Comment imaginer que le patrimoine religieux obtienne des crédits si l’Église est frappée de discrédit ?
Méditons le sort des églises peu fréquentées pour ne pas dire abandonnées. Ce sont les plus nombreuses. Ce sont les oubliées. Mêmes monumentales. Quel voyagiste envoie Chinois et Américains visiter la cathédrale protogothique de Laon ? Située dans le sud de l’Aisne, à deux heures de Paris, cette ancienne capitale carolingienne, juchée sur sa célèbre butte, est l’un des plus vastes secteurs classés. Qui le sait ? Laon aurait brûlé qu’on n’en parlerait déjà plus. Et les chapelles, joyaux des campagnes sinistrées ? Leur seul argument est d’être la maison du bon Dieu. Et celui-ci ne pèse pas lourd. La logique veut qu’on les rase. Dans La Dépêche du Midi, le maire de Massat (Ariège) s’exprimait en ces termes : "Chaque année, 21% du budget municipal est consacré à l’entretien des trois églises [dont] cette chapelle, qui est maintenant en mauvais état. Mais cela coûte 250.000 euros. Alors moi, je dis qu’il faut qu’il y ait retour sur investissement." On peut le comprendre : son propos date de 2009 et "aucun culte n’y a été célébré depuis 1972", relève sur son blog Benoît de Sagazan. Le journaliste y traite des "préalables indispensables avant la démolition ou la requalification d’un édifice cultuel".
Au service du bien commun
Sur 40.000 édifices religieux communaux recensés aujourd'hui, "2.500 à 5.000 églises sont menacées de destruction d'ici à 2030 si rien n'est fait", indique Samuel Lieven, directeur de la rédaction du magazine Pèlerin. Un peuple de conquérants et de bâtisseurs peut-il s’accoutumer sur son sol à un épilogue si funeste ? Début juin, un colloque au Sénat de l’institut Pèlerin patrimoine s’intitulait : "Les églises communales au service du bien commun ?" Tout est dans le point d’interrogation. Comment peut-on douter que ce ne soit pas le cas ? Au service de quoi l’Église pourrait-elle être si ce n’est le bien commun ? Poser la question en ces termes signifie qu’elle sert un bien particulier, le sien, que plus personne ne comprend et que, pour sauver ses édifices, il faudrait rendre leur vocation compatible avec l’esprit du monde. C’est aux "collectivités locales, diocèses, paroisses et acteurs locaux de les faire vivre en concertation avec la population", préconise le sénateur communiste Pierre Ouzoulias, auteur d'un rapport sur l'avenir du patrimoine religieux. "Ouvrir nos églises devient une urgence", ajoute cet historien et archéologue originaire de Corrèze.

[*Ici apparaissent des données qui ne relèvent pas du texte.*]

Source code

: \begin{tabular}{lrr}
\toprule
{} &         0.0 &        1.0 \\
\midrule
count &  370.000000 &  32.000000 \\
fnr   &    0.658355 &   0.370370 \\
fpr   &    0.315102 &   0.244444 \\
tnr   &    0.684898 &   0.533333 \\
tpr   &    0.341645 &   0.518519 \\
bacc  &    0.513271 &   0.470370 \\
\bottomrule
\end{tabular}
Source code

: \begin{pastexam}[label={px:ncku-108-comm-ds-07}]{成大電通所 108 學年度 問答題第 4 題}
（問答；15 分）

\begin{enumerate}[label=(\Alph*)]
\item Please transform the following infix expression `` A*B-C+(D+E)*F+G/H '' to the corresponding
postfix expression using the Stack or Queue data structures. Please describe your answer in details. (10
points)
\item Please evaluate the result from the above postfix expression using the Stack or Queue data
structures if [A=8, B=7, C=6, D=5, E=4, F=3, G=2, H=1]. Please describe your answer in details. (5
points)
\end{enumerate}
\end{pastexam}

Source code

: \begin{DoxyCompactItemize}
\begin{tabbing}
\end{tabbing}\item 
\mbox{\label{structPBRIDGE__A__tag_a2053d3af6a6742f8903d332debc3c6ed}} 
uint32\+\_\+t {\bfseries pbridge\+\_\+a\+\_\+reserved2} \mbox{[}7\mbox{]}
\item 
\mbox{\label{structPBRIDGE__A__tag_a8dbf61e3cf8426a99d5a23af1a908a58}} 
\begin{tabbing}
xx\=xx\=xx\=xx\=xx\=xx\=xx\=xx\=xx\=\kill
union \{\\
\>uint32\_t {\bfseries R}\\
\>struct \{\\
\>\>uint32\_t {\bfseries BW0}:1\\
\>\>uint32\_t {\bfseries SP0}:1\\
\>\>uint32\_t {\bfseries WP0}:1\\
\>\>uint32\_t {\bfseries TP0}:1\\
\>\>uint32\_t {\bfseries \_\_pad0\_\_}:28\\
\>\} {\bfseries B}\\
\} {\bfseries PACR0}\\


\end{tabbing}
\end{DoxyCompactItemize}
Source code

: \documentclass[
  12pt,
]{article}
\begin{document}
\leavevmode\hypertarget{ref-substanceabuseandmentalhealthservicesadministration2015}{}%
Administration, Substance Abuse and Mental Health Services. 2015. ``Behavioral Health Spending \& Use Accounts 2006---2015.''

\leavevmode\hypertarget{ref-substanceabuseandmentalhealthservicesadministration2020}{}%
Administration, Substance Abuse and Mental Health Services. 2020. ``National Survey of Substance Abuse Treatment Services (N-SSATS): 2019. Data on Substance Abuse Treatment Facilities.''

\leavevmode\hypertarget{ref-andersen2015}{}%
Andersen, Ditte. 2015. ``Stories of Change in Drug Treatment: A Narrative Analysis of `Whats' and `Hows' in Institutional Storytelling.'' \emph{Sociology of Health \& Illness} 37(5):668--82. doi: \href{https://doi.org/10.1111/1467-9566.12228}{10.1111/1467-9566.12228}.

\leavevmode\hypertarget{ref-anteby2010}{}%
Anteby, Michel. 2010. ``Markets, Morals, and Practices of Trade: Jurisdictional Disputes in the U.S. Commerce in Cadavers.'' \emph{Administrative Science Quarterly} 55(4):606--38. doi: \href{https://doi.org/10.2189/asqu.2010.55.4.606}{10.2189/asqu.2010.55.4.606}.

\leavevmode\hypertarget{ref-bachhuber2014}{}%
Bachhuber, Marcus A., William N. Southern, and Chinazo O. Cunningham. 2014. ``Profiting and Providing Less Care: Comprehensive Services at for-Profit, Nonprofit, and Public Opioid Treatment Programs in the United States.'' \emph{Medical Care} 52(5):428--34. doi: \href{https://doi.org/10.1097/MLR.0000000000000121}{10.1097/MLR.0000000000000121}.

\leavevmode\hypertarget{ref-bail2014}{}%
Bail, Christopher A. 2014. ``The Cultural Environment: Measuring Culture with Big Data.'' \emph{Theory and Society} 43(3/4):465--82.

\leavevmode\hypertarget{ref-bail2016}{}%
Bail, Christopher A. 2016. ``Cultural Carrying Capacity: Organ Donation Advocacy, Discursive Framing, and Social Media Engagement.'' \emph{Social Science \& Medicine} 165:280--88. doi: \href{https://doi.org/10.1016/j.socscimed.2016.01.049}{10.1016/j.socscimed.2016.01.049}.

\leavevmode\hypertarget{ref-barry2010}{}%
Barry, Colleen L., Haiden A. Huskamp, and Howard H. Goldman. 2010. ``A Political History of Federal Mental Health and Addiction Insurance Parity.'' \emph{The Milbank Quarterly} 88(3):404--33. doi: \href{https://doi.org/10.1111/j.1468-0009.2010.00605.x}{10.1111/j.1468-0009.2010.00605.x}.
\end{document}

Si l’Église est frappée de discrédit
Pour le père Gautier Mornas, responsable du département Art sacré à la Conférence des évêques de France, il faut "diversifier" les usages. Les concerts dans les églises, ça ne suffit plus. Il plaide pour des actions "caritatives et solidaires, éducatives et touristiques". Les clercs ont intérêt à prendre la main pour ne pas se laisser imposer un programme incompatible avec l’âme du lieu. Dans Le Point, Jean-Paul Deremble, historien de l'art et théologien, affirme que "si le nombre de pratiquants diminue, le besoin de rassemblement augmente", tout comme "la spiritualité laïque". Tiens donc. Cette constatation, si juste qu’elle soit, laisse pantois. Pourquoi n’irait-on pas dans les églises pour ce qu’elles sont, c’est-à-dire des vaisseaux spatiaux transportant Dieu à des gens venus exprès pour en vivre ? La question, on le voit, n’est point patrimoniale. Le spectre québécois ou belge projette son ombre mortifère sur le "blanc manteau d’églises" dont parle le moine Raoul Glaber au détour de l’an mil.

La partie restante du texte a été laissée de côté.